# Task item
Report each line of the records below that uses the word "following".

# Saved entries
******

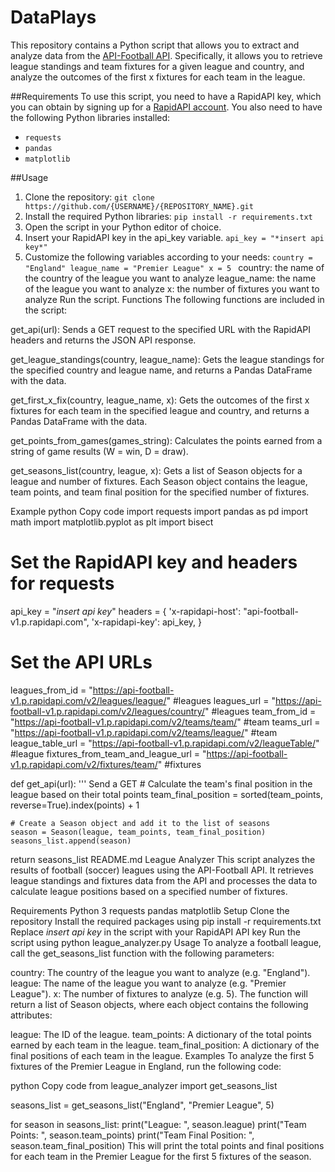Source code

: # DataPlays

This repository contains a Python script that allows you to extract and analyze data from the [API-Football API](https://rapidapi.com/api-sports/api/api-football). Specifically, it allows you to retrieve league standings and team fixtures for a given league and country, and analyze the outcomes of the first x fixtures for each team in the league.

##Requirements
To use this script, you need to have a RapidAPI key, which you can obtain by signing up for a [RapidAPI account](https://rapidapi.com/auth/sign-up). You also need to have the following Python libraries installed:

- `requests`
- `pandas`
- `matplotlib`


##Usage
1. Clone the repository:
`git clone https://github.com/{USERNAME}/{REPOSITORY_NAME}.git`
2. Install the required Python libraries:
`pip install -r requirements.txt`
3. Open the script in your Python editor of choice.
4. Insert your RapidAPI key in the api_key variable.
`api_key = "*insert api key*"`
5. Customize the following variables according to your needs:
`country = "England"
league_name = "Premier League"
x = 5
`
country: the name of the country of the league you want to analyze
league_name: the name of the league you want to analyze
x: the number of fixtures you want to analyze
Run the script.
Functions
The following functions are included in the script:

get_api(url): Sends a GET request to the specified URL with the RapidAPI headers and returns the JSON API response.

get_league_standings(country, league_name): Gets the league standings for the specified country and league name, and returns a Pandas DataFrame with the data.

get_first_x_fix(country, league_name, x): Gets the outcomes of the first x fixtures for each team in the specified league and country, and returns a Pandas DataFrame with the data.

get_points_from_games(games_string): Calculates the points earned from a string of game results (W = win, D = draw).

get_seasons_list(country, league, x): Gets a list of Season objects for a league and number of fixtures. Each Season object contains the league, team points, and team final position for the specified number of fixtures.

Example
python
Copy code
import requests
import pandas as pd
import math
import matplotlib.pyplot as plt
import bisect

# Set the RapidAPI key and headers for requests
api_key = "*insert api key*"
headers = {
    'x-rapidapi-host': "api-football-v1.p.rapidapi.com",
    'x-rapidapi-key': api_key,
}

# Set the API URLs
leagues_from_id = "https://api-football-v1.p.rapidapi.com/v2/leagues/league/" #leagues
leagues_url = "https://api-football-v1.p.rapidapi.com/v2/leagues/country/" #leagues
team_from_id = "https://api-football-v1.p.rapidapi.com/v2/teams/team/" #team
teams_url = "https://api-football-v1.p.rapidapi.com/v2/teams/league/" #team
league_table_url = "https://api-football-v1.p.rapidapi.com/v2/leagueTable/" #league
fixtures_from_team_and_league_url = "https://api-football-v1.p.rapidapi.com/v2/fixtures/team/" #fixtures

def get_api(url):
    '''
    Send a GET
    # Calculate the team's final position in the league based on their total points
    team_final_position = sorted(team_points, reverse=True).index(points) + 1
    
    # Create a Season object and add it to the list of seasons
    season = Season(league, team_points, team_final_position)
    seasons_list.append(season)

return seasons_list
README.md
League Analyzer
This script analyzes the results of football (soccer) leagues using the API-Football API. It retrieves league standings and fixtures data from the API and processes the data to calculate league positions based on a specified number of fixtures.

Requirements
Python 3
requests
pandas
matplotlib
Setup
Clone the repository
Install the required packages using pip install -r requirements.txt
Replace *insert api key* in the script with your RapidAPI API key
Run the script using python league_analyzer.py
Usage
To analyze a football league, call the get_seasons_list function with the following parameters:

country: The country of the league you want to analyze (e.g. "England").
league: The name of the league you want to analyze (e.g. "Premier League").
x: The number of fixtures to analyze (e.g. 5).
The function will return a list of Season objects, where each object contains the following attributes:

league: The ID of the league.
team_points: A dictionary of the total points earned by each team in the league.
team_final_position: A dictionary of the final positions of each team in the league.
Examples
To analyze the first 5 fixtures of the Premier League in England, run the following code:

python
Copy code
from league_analyzer import get_seasons_list

seasons_list = get_seasons_list("England", "Premier League", 5)

for season in seasons_list:
    print("League: ", season.league)
    print("Team Points: ", season.team_points)
    print("Team Final Position: ", season.team_final_position)
This will print the total points and final positions for each team in the Premier League for the first 5 fixtures of the season.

******

# Answer to the exercise
To use this script, you need to have a RapidAPI key, which you can obtain by signing up for a [RapidAPI account](https://rapidapi.com/auth/sign-up). You also need to have the following Python libraries installed:
5. Customize the following variables according to your needs:
The following functions are included in the script:
To analyze a football league, call the get_seasons_list function with the following parameters:
The function will return a list of Season objects, where each object contains the following attributes:
To analyze the first 5 fixtures of the Premier League in England, run the following code:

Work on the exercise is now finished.